Previous scholarship regarding Korean and Korean American women’s ordination and their roles in the church have largely been centered around the challenges these women faced when it comes to acquiring leadership positions. The dominant literature specifically highlights how Confucianism has contributed to the patriarchal and hierarchical system that continues to oppress women in the Korean, and subsequently Korean American, culture (Son, 2006). In addition to naming sources of oppression, there has been work that describe the reality of underrepresentation of Korean and Korean American women’s leadership in churches by providing statistical analysis of how many approve of such leadership based on denominations and how many women actually hold leadership positions, although these numbers are not current and require an update (Min, 2008). There has also been work done to hear from the Korean and Korean American women pastors themselves, such as ethnographic research interviewing Korean women leaders or collecting accounts from these clergywomen about how they came to be in their leadership roles (The Holy Seed, 2010).
This work, as an expansion of the work that has come before, seeks to use a practical theological approach to investigate the lives and experiences of the Korean American women pastors to excavate how they are impacting their congregations in the current day. The research will draw from a range of seven to ten preliminary interviews with Korean American women pastors to investigate how having Korean American women leaders ultimately helps shape the theological and political subjectivities of their congregants. Further, by demonstrating how the theological and political aspects of the congregants’ lives are actually intertwined, this research will explicate the concept of theopolitics, as presented by William T. Cavanaugh, to exemplify how pastoral leaders are uniquely positioned to mobilize their congregants both in their religious and civic participation. Additionally, this paper will borrow HyeRan Kim-Cragg’s concept of interdependence, naming it as a strength that these Korean American pastors bring to their contexts. The new findings of this work will provide a deeper understanding of the dynamic between women pastors and their congregants, which then can help churches develop new strategies to empower and motivate their community towards civic action.
Bibliography
Cavanaugh, William T. Theopolitical Imagination. 1. publ. London: T & T Clark, 2002.

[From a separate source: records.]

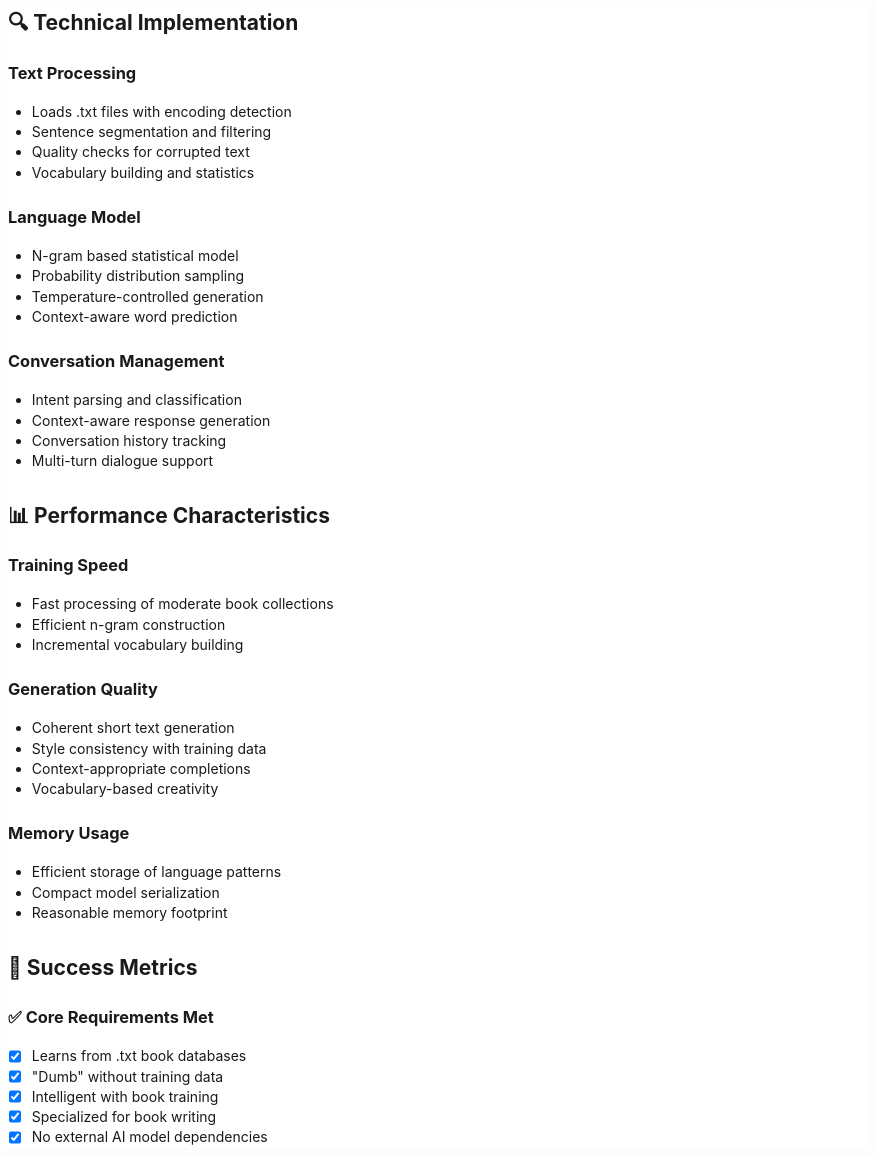 ## 🔍 Technical Implementation

### Text Processing
- Loads .txt files with encoding detection
- Sentence segmentation and filtering
- Quality checks for corrupted text
- Vocabulary building and statistics

### Language Model
- N-gram based statistical model
- Probability distribution sampling
- Temperature-controlled generation
- Context-aware word prediction

### Conversation Management
- Intent parsing and classification
- Context-aware response generation
- Conversation history tracking
- Multi-turn dialogue support

## 📊 Performance Characteristics

### Training Speed
- Fast processing of moderate book collections
- Efficient n-gram construction
- Incremental vocabulary building

### Generation Quality
- Coherent short text generation
- Style consistency with training data
- Context-appropriate completions
- Vocabulary-based creativity

### Memory Usage
- Efficient storage of language patterns
- Compact model serialization
- Reasonable memory footprint

## 🎉 Success Metrics

### ✅ Core Requirements Met
- [x] Learns from .txt book databases
- [x] "Dumb" without training data
- [x] Intelligent with book training
- [x] Specialized for book writing
- [x] No external AI model dependencies
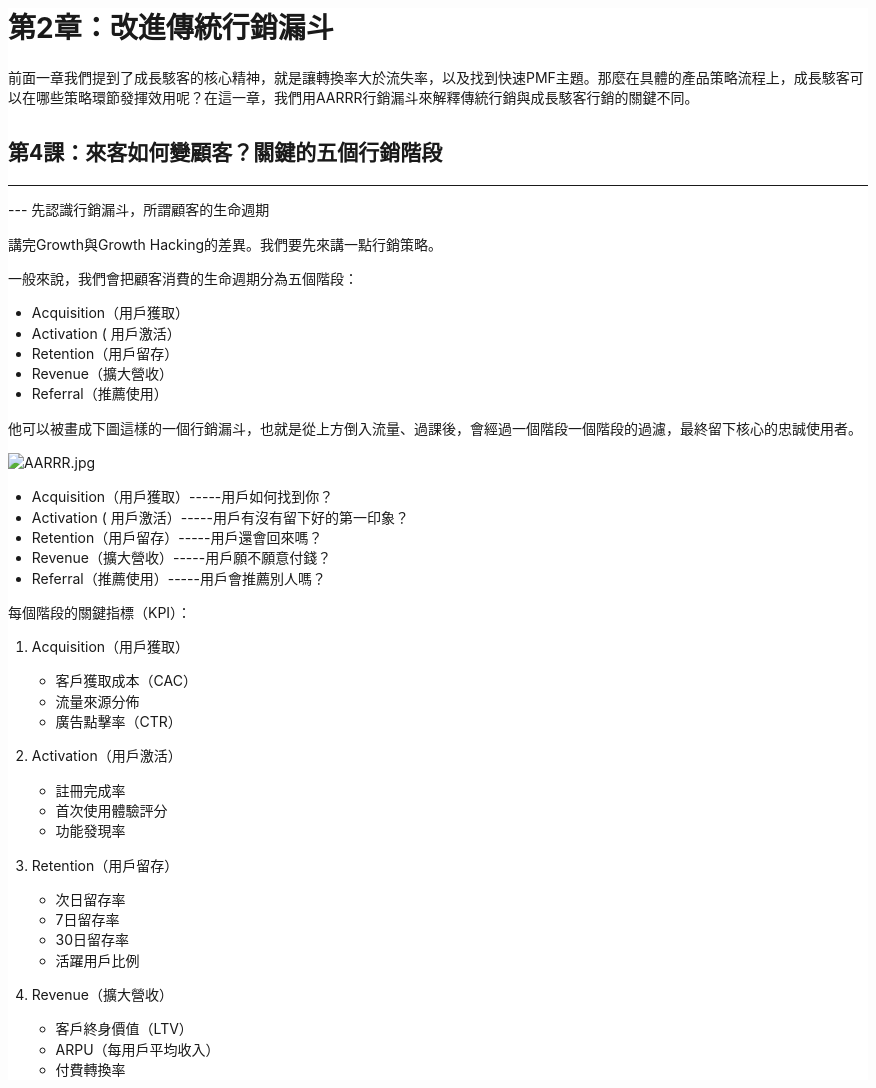 # 第2章：改進傳統行銷漏斗

前面一章我們提到了成長駭客的核心精神，就是讓轉換率大於流失率，以及找到快速PMF主題。那麼在具體的產品策略流程上，成長駭客可以在哪些策略環節發揮效用呢？在這一章，我們用AARRR行銷漏斗來解釋傳統行銷與成長駭客行銷的關鍵不同。

## 第4課：來客如何變顧客？關鍵的五個行銷階段
-------------------------------------------------

--- 先認識行銷漏斗，所謂顧客的生命週期


講完Growth與Growth Hacking的差異。我們要先來講一點行銷策略。

一般來說，我們會把顧客消費的生命週期分為五個階段：

* Acquisition（用戶獲取）
* Activation ( 用戶激活）
* Retention（用戶留存）
* Revenue（擴大營收）
* Referral（推薦使用）

他可以被畫成下圖這樣的一個行銷漏斗，也就是從上方倒入流量、過課後，會經過一個階段一個階段的過濾，最終留下核心的忠誠使用者。

![AARRR.jpg](./02/media/image4.jpg)


* Acquisition（用戶獲取）\-\-\-\--用戶如何找到你？
* Activation ( 用戶激活）\-\-\-\--用戶有沒有留下好的第一印象？
* Retention（用戶留存）\-\-\-\--用戶還會回來嗎？
* Revenue（擴大營收）\-\-\-\--用戶願不願意付錢？
* Referral（推薦使用）\-\-\-\--用戶會推薦別人嗎？

每個階段的關鍵指標（KPI）：

1. Acquisition（用戶獲取）
   - 客戶獲取成本（CAC）
   - 流量來源分佈
   - 廣告點擊率（CTR）

2. Activation（用戶激活）
   - 註冊完成率
   - 首次使用體驗評分
   - 功能發現率

3. Retention（用戶留存）
   - 次日留存率
   - 7日留存率
   - 30日留存率
   - 活躍用戶比例

4. Revenue（擴大營收）
   - 客戶終身價值（LTV）
   - ARPU（每用戶平均收入）
   - 付費轉換率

Kim-Cragg, HyeRan. Interdependence: A Postcolonial Feminist Practical Theology. Eugene, Oregon: Pickwick Publications, 2018.
The Holy Seed of Calling : Korean-American Clergywomen’s Journeys toward Ordination. (S.l.: S.l. : National Association of Korean-American United Methodist Clergy Women, 2010).
Min, Pyong Gap. “Severe Underrepresentation of Women in Church Leadership in the Korean Immigrant Community in the United States,” Journal for the Scientific Study of Religion 47, no. 2 (2008): 225–41, https://doi.org/10.1111/j.1468-5906.2008.00404.x.
Son, Angella. “Confucianism and the Lack of the Development of the Self Among Korean American Women,” Pastoral Psychology 54, no. 4 (2006): 325–36, https://doi.org/10.1007/s11089-005-0003-0.
Yu, Jung Ja Joy. “Empowering Women’s Leadership Models and Spirituality: Ethnographic Research on First-Generation Korean Immigrant Women Leaders in North America” (ProQuest Dissertations Publishing, 2019).
The recent landscape of politics in the United States has further marginalized communities that were already vulnerable based on their identities. One notable example is the significant increase in hate crimes targeting the Asian American community in the United States following the COVID-19 pandemic. This paper aims to explore the empirical question of how specifically Korean American women pastors approached preaching and providing pastoral care following such acts of hate crimes against Asian Americans. The research will draw from a range of seven to ten preliminary interviews with Korean American women pastors to investigate how having Korean American women leaders ultimately helps shape the theological and political subjectivities of their congregants. The new findings of this work will provide a deeper understanding of the dynamic between Korean American women pastors and their congregants, which then can help churches develop new strategies to empower and motivate their community towards civic action.